La tesis del amor-total, el amor fou, es la que vamos descubriendo. Todo era demasiado en aquella historia. Demasiado amor. Demasiados celos. Demasiada posesión. Demasiado sexo. “Nuestro amor fue una larga guerra de imposiciones violentas. Uno buscaba dominar, poseer al otro por completo, hasta la destrucción. Nos hubiéramos matado, si al final no te hubieses ido.” Y hoy, pese al tiempo transcurrido, demasiada ira todavía, demasiado dolor, demasiado resentimiento, demasiado amor subterráneo. Es difícil entablar un diálogo entre ambos con tastas aristas doliéndoles. Es difícil bajar la guardia, escuchar, dejarse sentir, cuando se interponen los miedos más atávicos (por parte de ella el temor a perder a su hijo (que él lo reclame), por parte de él el temor a la muerte) y los instintos no pueden evitar recordar (¿añorar?) momentos pasados.

La historia es conocida, muchos habréis visto la película (Anónimo veneciano, Enrico Maria Salerno, 1970), recordaréis la maravillosa banda sonora de Stelvio Cipriani (que yo escuchaba mientras leía la novela) y no es spoiler decir que el libro es un duelo entre el amor y la muerte. Incluso cuando no se la menciona, la muerte está presente. La muerte, su futura muerte, es lo que él quiere explicarle a ella. La muerte, la del amor que ya nunca será, es la imposición que ambos sienten. La muerte, la del padre que nunca ha ejercido como tal, es ya un hecho irresoluble. La muerte, la de la juventud, la de los días de hacer el amor y comer tres platos de pasta en lo de Adolfo, es lo que no regresará. Y la otra muerte, la de la ciudad, es la dama de la guadaña en su versión más tierna ya que acompaña con un manto de confortabilidad en su destino al músico “la ciudad mantenía aún, sobre todo en el Canal Grande, una espléndida exhibición de vitalidad, pero la muerte dormitaba en los canales adyacentes, las cenizas obstruían los canales que no desembocaban en la laguna, las ratas se multiplicaban pacientemente.”

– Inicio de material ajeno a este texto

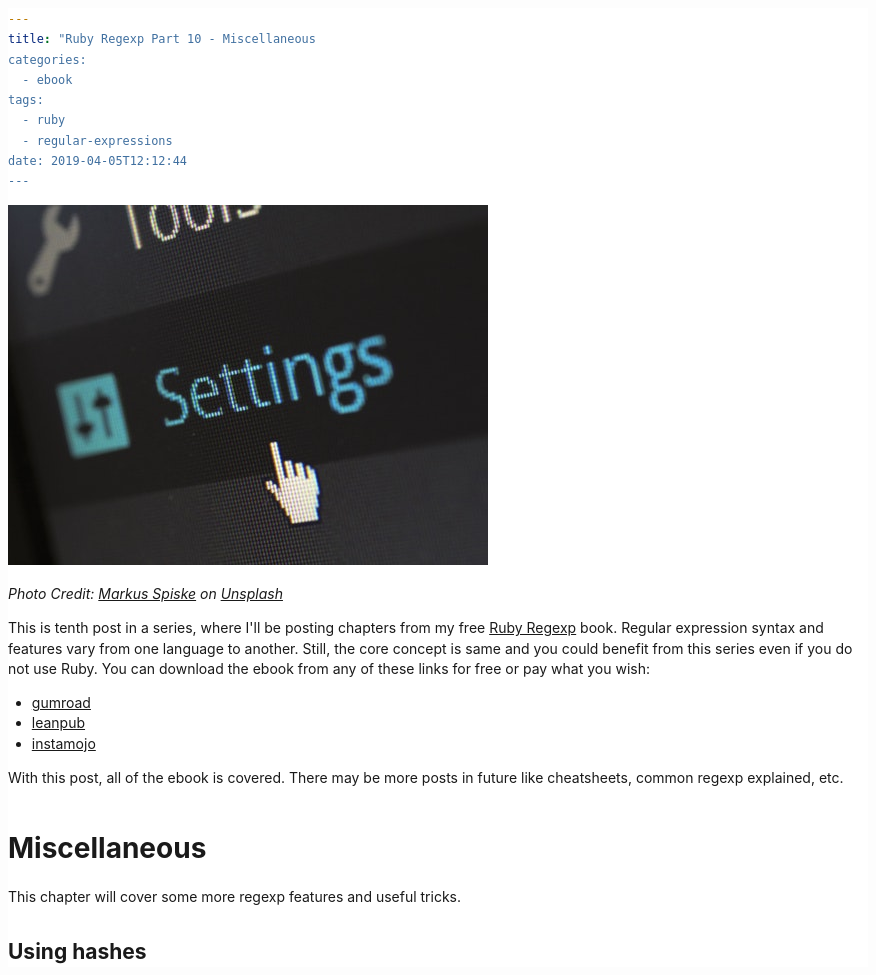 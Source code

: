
 ```yaml
---
title: "Ruby Regexp Part 10 - Miscellaneous
categories:
  - ebook
tags:
  - ruby
  - regular-expressions
date: 2019-04-05T12:12:44
---
```


![modifiers](/images/ruby_regexp/modifiers.jpg)

*Photo Credit: [Markus Spiske](https://unsplash.com/photos/0VNVxhEnkII) on [Unsplash](https://unsplash.com)*

This is tenth post in a series, where I'll be posting chapters from my free [Ruby Regexp](https://github.com/learnbyexample/Ruby_Regexp) book. Regular expression syntax and features vary from one language to another. Still, the core concept is same and you could benefit from this series even if you do not use Ruby. You can download the ebook from any of these links for free or pay what you wish:

* [gumroad](https://gumroad.com/l/rubyregexp)
* [leanpub](https://leanpub.com/rubyregexp)
* [instamojo](https://www.instamojo.com/learnbyexample/ruby-regexp/)

With this post, all of the ebook is covered. There may be more posts in future like cheatsheets, common regexp explained, etc.

# Miscellaneous

This chapter will cover some more regexp features and useful tricks.

## Using hashes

No hay desenlace (en la clásica tríada de planteamiento, nudo, desenlace) si sabemos que alguien va a morir. No hay desenlace si sabemos que el amor que fue ya no puede ser. No hay desenlace cuando ya está todo escrito, cuando el destino toma la delantera. No hay desenlace, esta es una historia para disfrutarla en el mientras y no en el qué va a pasar. Aunque pasen cosas, claro. Cosas pequeñas, algunas ruines (“se comportaba como un histrión, impúdico, con una especie de masoquista exaltación del propio fracaso o, quién sabe por qué, de otra razón igualmente degradante”, “incluso en la misericordia y en la generosidad ella conseguía mostrarse posesiva y destructiva”), otras hermosas (“él le acaricia el pelo, se lo recoge detrás de las orejas, como lo llevaba entonces”), otras (en la colección anterior de demasiados) demasiado reales (“siempre quisimos equivocarnos”).

Novela no de época pero que sí retrata una época, tanto en la forma de vivir y sufrir las relaciones (con algunos comportamientos que desde el hoy nos chirrían), como en la descripción pausada de un mundo que iba a otra velocidad. 

“Llevo dentro la marca de la muerte”, dice él. Y yo me pregunto, ¿alguno no la llevamos?.